Diretores judeus dominam o Tony Awards

“Hadestown”, um musical folk sobre o mito grego de Orfeu e Eurydice e do submundo de Ades, ganhou o Tony Awards na categoria melhor novo musical, e um prêmio cobiçado para sua diretora judia. Rachel Chavkin levou o Tony Award por “Hadestown”, sendo a décima mulher a ganhar o prêmio de melhor diretora de uma peça da Broadway ou musical, durante a cerimônia de premiação na noite de domingo.

Sam Mendes, o diretor judeu de “The Ferryman”, também venceu como melhor diretor de uma peça. O espetáculo “The Ferryman” também ganhou um Tony. Mendes é conhecido por seu trabalho nos filmes de James Bond “Skyfall” e “Spectre”, e ganhou um Oscar por dirigir “Beleza Americana”.

A atriz e lenda da comédia Elaine May recebeu seu primeiro prêmio Tony – como melhor atriz em uma peça.

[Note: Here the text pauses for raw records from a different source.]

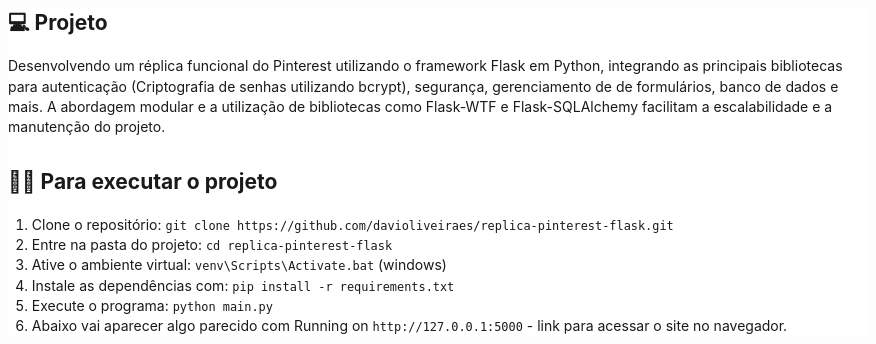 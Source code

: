
## 💻 Projeto

Desenvolvendo um réplica funcional do Pinterest utilizando o framework Flask em Python, integrando as principais bibliotecas para autenticação (Criptografia de senhas utilizando bcrypt), segurança, gerenciamento de de formulários, banco de dados e mais. A abordagem modular e a utilização de bibliotecas como Flask-WTF e Flask-SQLAlchemy facilitam a escalabilidade e a manutenção do projeto.

## 👨‍💻 Para executar o projeto

1. Clone o repositório: `git clone https://github.com/davioliveiraes/replica-pinterest-flask.git`
2. Entre na pasta do projeto: `cd replica-pinterest-flask`
3. Ative o ambiente virtual: `venv\Scripts\Activate.bat` (windows) 
4. Instale as dependências com: `pip install -r requirements.txt`
5. Execute o programa: `python main.py`
6. Abaixo vai aparecer algo parecido com Running on `http://127.0.0.1:5000` - link para acessar o site no navegador. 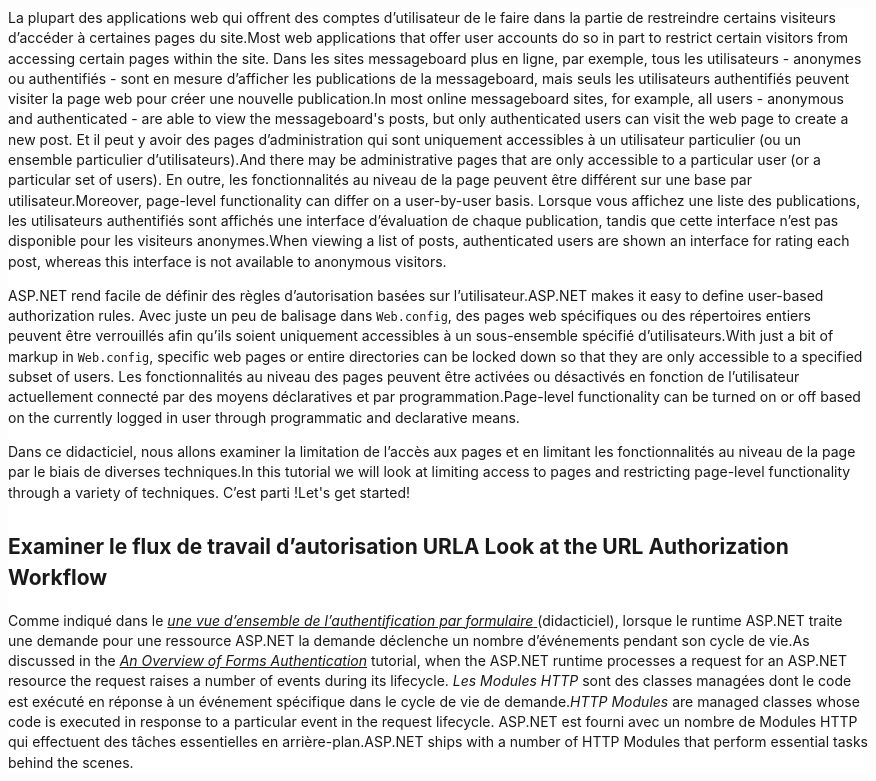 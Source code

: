 <span data-ttu-id="bb54f-108">La plupart des applications web qui offrent des comptes d’utilisateur de le faire dans la partie de restreindre certains visiteurs d’accéder à certaines pages du site.</span><span class="sxs-lookup"><span data-stu-id="bb54f-108">Most web applications that offer user accounts do so in part to restrict certain visitors from accessing certain pages within the site.</span></span> <span data-ttu-id="bb54f-109">Dans les sites messageboard plus en ligne, par exemple, tous les utilisateurs - anonymes ou authentifiés - sont en mesure d’afficher les publications de la messageboard, mais seuls les utilisateurs authentifiés peuvent visiter la page web pour créer une nouvelle publication.</span><span class="sxs-lookup"><span data-stu-id="bb54f-109">In most online messageboard sites, for example, all users - anonymous and authenticated - are able to view the messageboard's posts, but only authenticated users can visit the web page to create a new post.</span></span> <span data-ttu-id="bb54f-110">Et il peut y avoir des pages d’administration qui sont uniquement accessibles à un utilisateur particulier (ou un ensemble particulier d’utilisateurs).</span><span class="sxs-lookup"><span data-stu-id="bb54f-110">And there may be administrative pages that are only accessible to a particular user (or a particular set of users).</span></span> <span data-ttu-id="bb54f-111">En outre, les fonctionnalités au niveau de la page peuvent être différent sur une base par utilisateur.</span><span class="sxs-lookup"><span data-stu-id="bb54f-111">Moreover, page-level functionality can differ on a user-by-user basis.</span></span> <span data-ttu-id="bb54f-112">Lorsque vous affichez une liste des publications, les utilisateurs authentifiés sont affichés une interface d’évaluation de chaque publication, tandis que cette interface n’est pas disponible pour les visiteurs anonymes.</span><span class="sxs-lookup"><span data-stu-id="bb54f-112">When viewing a list of posts, authenticated users are shown an interface for rating each post, whereas this interface is not available to anonymous visitors.</span></span>

<span data-ttu-id="bb54f-113">ASP.NET rend facile de définir des règles d’autorisation basées sur l’utilisateur.</span><span class="sxs-lookup"><span data-stu-id="bb54f-113">ASP.NET makes it easy to define user-based authorization rules.</span></span> <span data-ttu-id="bb54f-114">Avec juste un peu de balisage dans `Web.config`, des pages web spécifiques ou des répertoires entiers peuvent être verrouillés afin qu’ils soient uniquement accessibles à un sous-ensemble spécifié d’utilisateurs.</span><span class="sxs-lookup"><span data-stu-id="bb54f-114">With just a bit of markup in `Web.config`, specific web pages or entire directories can be locked down so that they are only accessible to a specified subset of users.</span></span> <span data-ttu-id="bb54f-115">Les fonctionnalités au niveau des pages peuvent être activées ou désactivés en fonction de l’utilisateur actuellement connecté par des moyens déclaratives et par programmation.</span><span class="sxs-lookup"><span data-stu-id="bb54f-115">Page-level functionality can be turned on or off based on the currently logged in user through programmatic and declarative means.</span></span>

<span data-ttu-id="bb54f-116">Dans ce didacticiel, nous allons examiner la limitation de l’accès aux pages et en limitant les fonctionnalités au niveau de la page par le biais de diverses techniques.</span><span class="sxs-lookup"><span data-stu-id="bb54f-116">In this tutorial we will look at limiting access to pages and restricting page-level functionality through a variety of techniques.</span></span> <span data-ttu-id="bb54f-117">C’est parti !</span><span class="sxs-lookup"><span data-stu-id="bb54f-117">Let's get started!</span></span>

## <a name="a-look-at-the-url-authorization-workflow"></a><span data-ttu-id="bb54f-118">Examiner le flux de travail d’autorisation URL</span><span class="sxs-lookup"><span data-stu-id="bb54f-118">A Look at the URL Authorization Workflow</span></span>

<span data-ttu-id="bb54f-119">Comme indiqué dans le [ *une vue d’ensemble de l’authentification par formulaire* ](../introduction/an-overview-of-forms-authentication-vb.md) (didacticiel), lorsque le runtime ASP.NET traite une demande pour une ressource ASP.NET la demande déclenche un nombre d’événements pendant son cycle de vie.</span><span class="sxs-lookup"><span data-stu-id="bb54f-119">As discussed in the [*An Overview of Forms Authentication*](../introduction/an-overview-of-forms-authentication-vb.md) tutorial, when the ASP.NET runtime processes a request for an ASP.NET resource the request raises a number of events during its lifecycle.</span></span> <span data-ttu-id="bb54f-120">*Les Modules HTTP* sont des classes managées dont le code est exécuté en réponse à un événement spécifique dans le cycle de vie de demande.</span><span class="sxs-lookup"><span data-stu-id="bb54f-120">*HTTP Modules* are managed classes whose code is executed in response to a particular event in the request lifecycle.</span></span> <span data-ttu-id="bb54f-121">ASP.NET est fourni avec un nombre de Modules HTTP qui effectuent des tâches essentielles en arrière-plan.</span><span class="sxs-lookup"><span data-stu-id="bb54f-121">ASP.NET ships with a number of HTTP Modules that perform essential tasks behind the scenes.</span></span>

Ela estrela  “The Waverly Gallery”, do dramaturgo também judeu Kenneth Lonergan, peça semi-autobiográfica sobre uma família que lida com o declínio da saúde de sua matriarca.

O ator Bryan Cranston, cujo pai é de ascendência judaica austríaca, ganhou o prêmio Tony de melhor protagonista em uma peça por seu desempenho como o apresentador Howard Beale em “Network”.

O designer de som Nevin Steinberg foi premiado com Jessica Paz pelo trabalho em “Hadestown”.